Source: www.oag.com, data from September 2007

But things change. And this milk cow for the airlines faces its first serious menace ever: the high speed Spanish train service, also called AVE.


These brand new trains travel the distance of 630km (410 miles) in two hours and 35 minutes. Not too bad when it’s compared with the plane that takes roughly two and a half hours (not just flying but also spent in the check in and departure processes), and possibly more.

But, from an economic point of view, there are many hidden costs that must be taken into account. After all, what is it that you do in a plane? Well, you sit in a narrow seat, trying not to disjoint your legs, and pray that the person that will be sitting beside you is not extra overweight. In the train you have plenty of space. Being uncomfortable has a cost.

How much? Well, it depends on what you’re willing to pay to be more comfortable, of course, and how much your time costs.

How much are you willing to pay for that extra nap? Well, in a 45-minute-long flight, you’re going to have maximum thirty minutes of uninterrupted sleep. You won’t be able to sleep while you queue, while you’re being inspected at the burdensome security checks, while you wait your turn. But on a continuous 2 hours 35 minutes journey you’ll be able to.
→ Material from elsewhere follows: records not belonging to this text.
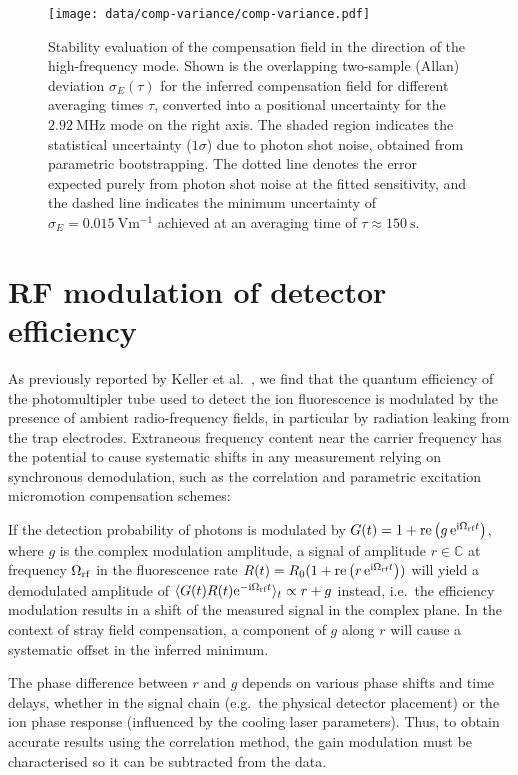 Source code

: \documentclass[pra,twocolumn]{revtex4-2}
\begin{document}
\begin{figure}
	\texttt{[image: data/comp-variance/comp-variance.pdf]}
	\caption{
		Stability evaluation of the compensation field in the direction of the high-frequency mode. Shown is the overlapping two-sample (Allan) deviation $\sigma_E(\tau)$ for the inferred compensation field for different averaging times $\tau$, converted into a positional uncertainty for the $\SI{2.92}{\mega\hertz}$ \srplus{} mode on the right axis. The shaded region indicates the statistical uncertainty ($1 \sigma$) due to photon shot noise, obtained from parametric bootstrapping. The dotted line denotes the error expected purely from photon shot noise at the fitted sensitivity, and the dashed line indicates the minimum uncertainty of $\sigma_E = \SI{0.015}{\volt \metre^{-1}}$ achieved at an averaging time of $\tau \approx \SI{150}{\second}$.}
	\label{fig:comp-variance}
\end{figure}


\section{RF modulation of detector efficiency}
\label{sec:pmt-gain-systematics}

As previously reported by Keller et al.~\cite{kellerPreciseDeterminationMicromotion2015}, we find that the quantum efficiency of the photomultipler tube used to detect the ion fluorescence is modulated by the presence of ambient radio-frequency fields, in particular by radiation leaking from the trap electrodes.
Extraneous frequency content near the carrier frequency has the potential to cause systematic shifts in any measurement relying on synchronous demodulation, such as the \RF{} correlation and parametric excitation micromotion compensation schemes:

If the detection probability of photons is modulated by $G(t) = 1 + \operatorname{re}\left(g\, \mathrm{e}^{\mathrm{i} \Omega_{\textrm{rf}} t}\right)$, where $g$ is the complex modulation amplitude, a signal of amplitude $r \in \mathbb{C}$ at frequency $\Omega_{\textrm{rf}}$ in the fluorescence rate  $R(t) = R_0 (1 + \operatorname{re}\left(r \, \mathrm{e}^{\mathrm{i} \Omega_{\textrm{rf}} t}\right))$ will yield a demodulated amplitude of  $\langle G(t) R(t) \mathrm{e}^{-\mathrm{i} \Omega_{\textrm{rf}} t}\rangle_t \propto r + g$ instead, i.e.~the efficiency modulation results in a shift of the measured signal in the complex plane.
In the context of stray field compensation, a component of $g$ along $r$ will cause a systematic offset in the inferred minimum.

The phase difference between $r$ and $g$ depends on various phase shifts and time delays, whether in the \RF{} signal chain (e.g.~the physical detector placement) or the ion phase response (influenced by the cooling laser parameters).
Thus, to obtain accurate results using the \RF{} correlation method, the gain modulation must be characterised so it can be subtracted from the data.
\end{document}
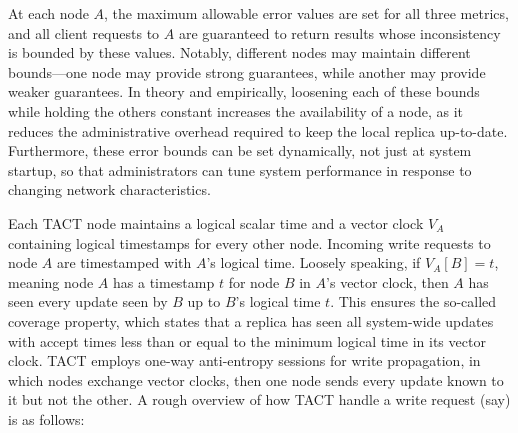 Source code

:At each node $A$, the maximum allowable error values are set for all three
metrics, and all client requests to $A$ are guaranteed to return results whose
inconsistency is bounded by these values. Notably, different nodes may maintain
different bounds---one node may provide strong guarantees, while another may
provide weaker guarantees. In theory and empirically, loosening each of these
bounds while holding the others constant increases the availability of a node,
as it reduces the administrative overhead required to keep the local replica
up-to-date. Furthermore, these error bounds can be set dynamically, not just at
system startup, so that administrators can tune system performance in response
to changing network characteristics.

Each TACT node maintains a logical scalar time and a vector clock $V_A$
containing logical timestamps for every other node. Incoming write requests to
node $A$ are timestamped with $A$'s logical time. Loosely speaking, if
$V_A[B]=t$, meaning node $A$ has a timestamp $t$ for node $B$ in $A$'s vector
clock, then $A$ has seen every update seen by $B$ up to $B$'s logical time $t$.
This ensures the so-called coverage property, which states that a replica has
seen all system-wide updates with accept times less than or equal to the minimum
logical time in its vector clock. TACT employs one-way anti-entropy sessions for
write propagation, in which nodes exchange vector clocks, then one node sends
every update known to it but not the other. A rough overview of how TACT handle
a write request (say) is as follows:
As for opportunity costs, you won’t be able to do anything in the plane, apart from opening your laptop for half an hour. It’s completely wasted time. In the train you can use your computer as much as you want, use your phone, combine them and access the internet. Work, eat, talk, whatever you wish.

But externalities must also be taken into account. Environmental footprints can be four times higher for planes than for trains. That means that the train will always be more sustainable and, if we ever are to reflect the true external costs, energy efficiency will give the train an important lead over the plane.

Add those costs up: discomfort costs, opportunity costs, externalities and you will have a very competitive mean of transport. Which only means that competition has been increased, with a comparable service at a better price. In the end, consumers will be benefited from the additional choices, lower prices and the increased service levels that competition will bring.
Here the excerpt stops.